Yesterday’s news alert, nevertheless: The verdict is in. GPT-4.1-Mini in particular is an excellent practical model, offering strong performance at a good price. The full GPT-4.1 is an upgrade to OpenAI’s more expensive API offerings, it is modestly better but costs 5x as much. Both are worth considering for coding and various other API uses. If you have an agent or other app, it’s at least worth trying plugging these in and seeing how they do.
This post does not cover OpenAI’s new reasoning models. That was today’s announcement, which will be covered in full in a few days, once we know more.
On the one hand, I love that they might finally use a real version number with 4.1.
On the other hand, we would now have a GPT-4.1 that is being released after they previously released a GPT-4.5. The whole point of version numbers is to go in order.
Will Brown: it’s simple, really. GPT-4.1 is o3 without reasoning, and GPT-4.1-mini is o4-mini without reasoning. o4-mini-low is GPT-4.1-mini with just a little bit of reasoning. o1 is 4o with reasoning, o1-mini is 4o-mini with a little bit of reasoning, o3-mini is 4o-mini with reasoning that’s like better but not necessarily more, and o4 is GPT-4.5 with reasoning.
if you asked an openai employee about this, they’d say something like “that’s wrong and an oversimplification but maybe a reasonable way to think about it”
I mean, I think that’s wrong, but I’m not confident I have the right version of it.

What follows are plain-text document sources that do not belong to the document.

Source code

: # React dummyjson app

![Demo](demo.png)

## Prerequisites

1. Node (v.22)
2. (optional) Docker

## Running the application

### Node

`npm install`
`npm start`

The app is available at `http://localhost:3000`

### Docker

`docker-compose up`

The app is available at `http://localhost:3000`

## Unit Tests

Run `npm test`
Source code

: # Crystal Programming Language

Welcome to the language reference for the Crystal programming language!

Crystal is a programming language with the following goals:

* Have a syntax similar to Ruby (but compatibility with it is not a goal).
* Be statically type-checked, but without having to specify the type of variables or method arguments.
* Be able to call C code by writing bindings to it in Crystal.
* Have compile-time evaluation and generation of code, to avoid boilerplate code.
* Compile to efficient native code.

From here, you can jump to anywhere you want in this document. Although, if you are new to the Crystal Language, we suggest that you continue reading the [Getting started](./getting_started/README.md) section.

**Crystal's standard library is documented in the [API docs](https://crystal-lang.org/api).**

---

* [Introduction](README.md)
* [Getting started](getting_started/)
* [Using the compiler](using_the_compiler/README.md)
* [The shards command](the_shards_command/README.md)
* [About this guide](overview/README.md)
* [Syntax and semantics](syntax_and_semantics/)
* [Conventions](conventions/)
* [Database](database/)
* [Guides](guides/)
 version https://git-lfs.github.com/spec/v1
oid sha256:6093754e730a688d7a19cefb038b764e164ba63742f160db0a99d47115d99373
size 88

They are not putting GPT-4.1 in ChatGPT, only in the API. I don’t understand why.
Sam Altman: GPT-4.1 (and -mini and -nano) are now available in the API!

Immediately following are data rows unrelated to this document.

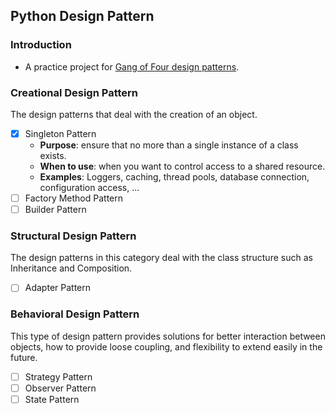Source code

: ## Python Design Pattern

### Introduction
* A practice project for [Gang of Four design patterns](https://www.digitalocean.com/community/tutorials/gangs-of-four-gof-design-patterns).

### Creational Design Pattern
The design patterns that deal with the creation of an object.
- [x] Singleton Pattern
  - **Purpose**: ensure that no more than a single instance of a class exists.
  - **When to use**: when you want to control access to a shared resource.
  - **Examples**: Loggers, caching, thread pools, database connection, configuration access, ...
- [ ] Factory Method Pattern
- [ ] Builder Pattern

### Structural Design Pattern
The design patterns in this category deal with the class structure such as Inheritance and Composition.
- [ ] Adapter Pattern

### Behavioral Design Pattern
This type of design pattern provides solutions for better interaction between objects, how to provide loose coupling, and flexibility to extend easily in the future.
- [ ] Strategy Pattern
- [ ] Observer Pattern
- [ ] State Pattern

These models are great at coding, instruction following, and long context (1 million tokens). Benchmarks are strong, but we focused on real-world utility, and developers seem very happy.
GPT-4.1 family is API-only.
Greg Brockman: New model in our API — GPT-4.1. It’s great at coding, long context (1 million tokens), and instruction following.
Noam Brown: Our latest @OpenAI model, GPT-4.1, achieves 55% on SWE-Bench Verified *without being a reasoning model*. @michpokrass and team did an amazing job on this! (New reasoning models coming soon too.)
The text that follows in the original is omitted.